In the early 1900s, North Carolina was known for its unbleached cloth, plaids, ginghams, denims, towels, socks, and flannel, clothing for working people, and tobacco. During World War I, American-made textile goods, specifically blankets and military uniforms, were in high demand. This sparked the North Carolina textile industry and triggered the expansion of textile mills in the state.

Between 1975 and 1985, about 800 mills closed in the United States and the employment rate in North Carolina dropped significantly. The decline was due to decreased demand for U.S.-made goods because multiple free trade agreements with other countries encouraged textile and apparel imports. These mills remained abandoned until recent years when the people of North Carolina decided to give these mills a new purpose.

The State of North Carolina has created financial incentives for owners and developers who choose to renovate historic buildings through adaptive reuse, which allows an existing structure to be redesigned and repurposed instead of demolished so a new structure can be built from scratch. The practice reduces greenhouse gas emissions and the potentially hazardous solid waste that can come from standard construction approaches. Adaptive reuse in cities also promotes land conservation by limiting the number of undeveloped parcels that are developed for human use. When there are already water lines, sewer pipes, roads, and other necessary infrastructure available for a planned project, less construction is necessary.

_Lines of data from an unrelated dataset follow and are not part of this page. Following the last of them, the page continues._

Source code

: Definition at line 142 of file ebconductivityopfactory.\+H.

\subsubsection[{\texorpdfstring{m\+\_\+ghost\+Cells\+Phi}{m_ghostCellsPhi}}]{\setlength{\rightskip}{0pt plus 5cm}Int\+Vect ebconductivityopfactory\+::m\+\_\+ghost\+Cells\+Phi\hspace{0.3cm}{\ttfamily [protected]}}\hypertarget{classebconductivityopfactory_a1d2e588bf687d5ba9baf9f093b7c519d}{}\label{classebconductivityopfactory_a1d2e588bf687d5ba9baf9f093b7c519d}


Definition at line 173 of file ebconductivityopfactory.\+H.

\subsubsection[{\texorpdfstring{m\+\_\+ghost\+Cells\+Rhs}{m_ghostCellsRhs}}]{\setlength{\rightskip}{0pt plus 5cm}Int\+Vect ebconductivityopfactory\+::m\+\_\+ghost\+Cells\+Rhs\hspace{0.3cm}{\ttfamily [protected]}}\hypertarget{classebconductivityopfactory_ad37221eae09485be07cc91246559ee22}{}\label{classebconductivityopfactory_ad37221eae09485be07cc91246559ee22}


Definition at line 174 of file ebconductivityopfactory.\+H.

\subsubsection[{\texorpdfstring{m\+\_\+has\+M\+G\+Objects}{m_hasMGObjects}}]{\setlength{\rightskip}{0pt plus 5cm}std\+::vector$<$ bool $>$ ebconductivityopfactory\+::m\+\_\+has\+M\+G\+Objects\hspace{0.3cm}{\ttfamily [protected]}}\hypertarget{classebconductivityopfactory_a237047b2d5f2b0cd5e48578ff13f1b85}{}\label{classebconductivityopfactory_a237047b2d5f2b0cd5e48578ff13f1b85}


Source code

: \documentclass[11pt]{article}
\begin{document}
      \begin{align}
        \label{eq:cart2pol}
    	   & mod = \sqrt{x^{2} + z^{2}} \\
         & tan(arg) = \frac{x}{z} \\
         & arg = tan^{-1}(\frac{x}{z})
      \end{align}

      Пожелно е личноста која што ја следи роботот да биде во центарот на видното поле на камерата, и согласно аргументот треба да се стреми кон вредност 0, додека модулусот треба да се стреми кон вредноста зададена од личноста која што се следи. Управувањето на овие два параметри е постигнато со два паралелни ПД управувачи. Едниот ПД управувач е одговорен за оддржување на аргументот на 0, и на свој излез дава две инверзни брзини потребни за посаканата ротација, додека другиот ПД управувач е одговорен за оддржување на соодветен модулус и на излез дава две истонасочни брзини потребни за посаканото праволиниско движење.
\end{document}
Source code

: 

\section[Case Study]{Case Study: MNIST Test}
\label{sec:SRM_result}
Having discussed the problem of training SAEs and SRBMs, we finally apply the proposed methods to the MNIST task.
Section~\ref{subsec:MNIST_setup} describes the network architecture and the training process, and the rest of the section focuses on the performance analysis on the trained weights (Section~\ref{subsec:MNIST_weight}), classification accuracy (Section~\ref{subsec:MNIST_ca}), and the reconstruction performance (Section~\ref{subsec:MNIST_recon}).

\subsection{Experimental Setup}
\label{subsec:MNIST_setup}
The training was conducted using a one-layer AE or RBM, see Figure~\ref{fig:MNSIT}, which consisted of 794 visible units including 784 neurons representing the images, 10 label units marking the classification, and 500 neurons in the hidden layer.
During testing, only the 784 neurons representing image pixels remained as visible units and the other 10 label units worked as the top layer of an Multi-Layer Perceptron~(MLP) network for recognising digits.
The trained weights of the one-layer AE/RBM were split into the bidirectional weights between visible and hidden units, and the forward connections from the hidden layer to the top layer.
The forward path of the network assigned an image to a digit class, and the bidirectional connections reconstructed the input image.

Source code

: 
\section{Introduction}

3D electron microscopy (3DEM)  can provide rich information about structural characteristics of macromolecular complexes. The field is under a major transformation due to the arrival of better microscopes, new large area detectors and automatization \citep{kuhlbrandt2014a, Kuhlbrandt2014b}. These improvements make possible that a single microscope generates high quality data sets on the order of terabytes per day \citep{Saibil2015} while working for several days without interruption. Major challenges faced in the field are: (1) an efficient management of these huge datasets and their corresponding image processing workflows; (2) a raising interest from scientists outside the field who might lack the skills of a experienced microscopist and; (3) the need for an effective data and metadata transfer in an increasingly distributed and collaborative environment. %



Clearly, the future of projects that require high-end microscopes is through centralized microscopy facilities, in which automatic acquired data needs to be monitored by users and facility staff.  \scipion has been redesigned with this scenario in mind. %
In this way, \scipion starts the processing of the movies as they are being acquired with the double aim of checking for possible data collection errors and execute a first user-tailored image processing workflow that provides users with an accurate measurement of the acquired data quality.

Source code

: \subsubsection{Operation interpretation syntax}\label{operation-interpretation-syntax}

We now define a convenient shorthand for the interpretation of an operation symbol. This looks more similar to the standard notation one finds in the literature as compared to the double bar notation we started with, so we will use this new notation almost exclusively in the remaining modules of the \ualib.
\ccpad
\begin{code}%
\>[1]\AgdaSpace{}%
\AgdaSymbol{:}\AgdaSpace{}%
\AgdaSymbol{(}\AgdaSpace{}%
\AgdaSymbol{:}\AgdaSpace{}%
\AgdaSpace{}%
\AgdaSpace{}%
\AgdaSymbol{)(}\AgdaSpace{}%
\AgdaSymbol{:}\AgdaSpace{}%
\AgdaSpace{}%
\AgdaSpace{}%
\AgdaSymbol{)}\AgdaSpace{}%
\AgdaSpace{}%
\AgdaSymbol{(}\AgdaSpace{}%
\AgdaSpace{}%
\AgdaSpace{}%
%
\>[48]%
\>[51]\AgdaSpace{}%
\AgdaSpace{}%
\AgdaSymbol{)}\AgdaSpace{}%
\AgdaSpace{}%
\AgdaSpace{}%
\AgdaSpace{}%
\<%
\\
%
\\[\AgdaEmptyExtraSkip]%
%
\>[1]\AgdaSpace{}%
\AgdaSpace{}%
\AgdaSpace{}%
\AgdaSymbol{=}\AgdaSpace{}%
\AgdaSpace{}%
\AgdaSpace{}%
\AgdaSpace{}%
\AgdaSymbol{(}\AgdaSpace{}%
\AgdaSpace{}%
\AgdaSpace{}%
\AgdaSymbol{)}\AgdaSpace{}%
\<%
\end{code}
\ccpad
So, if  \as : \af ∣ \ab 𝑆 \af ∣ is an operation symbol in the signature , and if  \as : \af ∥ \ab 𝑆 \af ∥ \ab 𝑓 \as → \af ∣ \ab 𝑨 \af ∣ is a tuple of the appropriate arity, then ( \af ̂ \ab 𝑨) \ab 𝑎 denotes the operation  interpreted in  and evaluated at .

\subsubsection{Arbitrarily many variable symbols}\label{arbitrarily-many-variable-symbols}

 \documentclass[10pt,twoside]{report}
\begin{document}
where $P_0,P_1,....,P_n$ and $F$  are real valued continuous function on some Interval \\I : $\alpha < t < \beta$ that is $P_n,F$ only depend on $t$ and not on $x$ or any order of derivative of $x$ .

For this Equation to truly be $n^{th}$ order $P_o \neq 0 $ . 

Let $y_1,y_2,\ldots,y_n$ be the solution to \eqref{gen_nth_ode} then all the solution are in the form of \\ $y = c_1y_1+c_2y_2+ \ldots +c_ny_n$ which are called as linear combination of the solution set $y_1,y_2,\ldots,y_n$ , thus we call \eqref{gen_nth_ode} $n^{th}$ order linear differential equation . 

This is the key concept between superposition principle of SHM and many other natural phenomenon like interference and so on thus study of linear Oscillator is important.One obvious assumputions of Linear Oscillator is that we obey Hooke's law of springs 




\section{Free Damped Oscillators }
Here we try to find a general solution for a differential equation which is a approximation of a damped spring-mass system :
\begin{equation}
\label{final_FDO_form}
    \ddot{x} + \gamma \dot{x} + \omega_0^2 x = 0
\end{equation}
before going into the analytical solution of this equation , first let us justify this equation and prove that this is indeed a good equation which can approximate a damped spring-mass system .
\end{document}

The North Carolina Department of Natural and Cultural Resources, in conjunction with the National Park Service, administers tax credits to owners and developers of existing buildings and infrastructure. Owners and developers can receive up to a 25 percent state income tax credit for redeveloping historic structures and converting the into income-producing businesses. The volume of the tax credit is determined by North Carolina General Statutes § 105-129.105-110. Additionally, owners and developers can receive a state income tax credit for transforming a non-income-producing structure, like owner-occupied structures.

In addition to state tax credits, developers can utilize a grant from Preservation Durham, an organization whose goal is to preserve historic structures in Durham. Preservation Durham also offers educational and technical assistance to people who own or plan to purchase a historic property. Durham’s downtown lost its appeal in the late 1900s and early 2000s due to urban sprawl and failed urban renewal, but the adaptive reuse of historic buildings across downtown has brought attention back to the city and boosted the local economy. Renovating existing structures to suit a community’s current needs can be more cost-efficient and liven up a previously lackluster street filled with vacant buildings.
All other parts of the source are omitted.